Problem to solve –
Transcribe exactly the lines from the one containing "## Other Entries" through the last line of the listing below, inclusive, and nothing beyond them.

Data provided –
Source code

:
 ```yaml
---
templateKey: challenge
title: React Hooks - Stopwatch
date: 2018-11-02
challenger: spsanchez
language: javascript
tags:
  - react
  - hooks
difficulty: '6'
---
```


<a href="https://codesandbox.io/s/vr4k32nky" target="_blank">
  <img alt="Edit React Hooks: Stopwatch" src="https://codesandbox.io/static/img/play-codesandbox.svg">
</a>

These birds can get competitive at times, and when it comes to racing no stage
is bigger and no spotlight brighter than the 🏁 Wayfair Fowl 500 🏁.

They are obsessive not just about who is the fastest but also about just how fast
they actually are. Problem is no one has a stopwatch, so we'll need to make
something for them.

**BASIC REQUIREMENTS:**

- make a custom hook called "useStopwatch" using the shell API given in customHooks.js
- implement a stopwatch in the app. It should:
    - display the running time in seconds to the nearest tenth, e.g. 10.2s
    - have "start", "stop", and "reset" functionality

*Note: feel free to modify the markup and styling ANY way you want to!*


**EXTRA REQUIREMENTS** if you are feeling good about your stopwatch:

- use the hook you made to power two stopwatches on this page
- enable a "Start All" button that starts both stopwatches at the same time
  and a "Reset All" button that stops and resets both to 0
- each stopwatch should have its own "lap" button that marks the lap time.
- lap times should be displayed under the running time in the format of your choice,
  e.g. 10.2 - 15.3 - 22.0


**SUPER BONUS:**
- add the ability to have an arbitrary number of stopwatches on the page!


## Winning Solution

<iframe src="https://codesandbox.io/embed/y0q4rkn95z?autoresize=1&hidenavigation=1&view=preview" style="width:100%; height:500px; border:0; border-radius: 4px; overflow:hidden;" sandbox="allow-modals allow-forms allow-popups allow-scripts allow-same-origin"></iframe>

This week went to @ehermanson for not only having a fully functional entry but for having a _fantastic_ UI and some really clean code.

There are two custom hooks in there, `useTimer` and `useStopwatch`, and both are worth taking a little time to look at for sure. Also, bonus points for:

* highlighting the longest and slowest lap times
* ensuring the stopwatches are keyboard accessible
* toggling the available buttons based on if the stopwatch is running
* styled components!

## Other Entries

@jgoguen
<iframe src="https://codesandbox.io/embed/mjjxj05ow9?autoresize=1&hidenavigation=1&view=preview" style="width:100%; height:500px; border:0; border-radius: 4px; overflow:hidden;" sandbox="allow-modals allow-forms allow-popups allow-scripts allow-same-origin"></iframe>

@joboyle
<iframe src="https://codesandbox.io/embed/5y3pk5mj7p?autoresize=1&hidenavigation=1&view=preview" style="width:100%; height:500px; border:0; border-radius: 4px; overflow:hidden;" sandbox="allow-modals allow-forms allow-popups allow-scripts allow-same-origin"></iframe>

Exercise response –
## Other Entries

@jgoguen
<iframe src="https://codesandbox.io/embed/mjjxj05ow9?autoresize=1&hidenavigation=1&view=preview" style="width:100%; height:500px; border:0; border-radius: 4px; overflow:hidden;" sandbox="allow-modals allow-forms allow-popups allow-scripts allow-same-origin"></iframe>

@joboyle
<iframe src="https://codesandbox.io/embed/5y3pk5mj7p?autoresize=1&hidenavigation=1&view=preview" style="width:100%; height:500px; border:0; border-radius: 4px; overflow:hidden;" sandbox="allow-modals allow-forms allow-popups allow-scripts allow-same-origin"></iframe>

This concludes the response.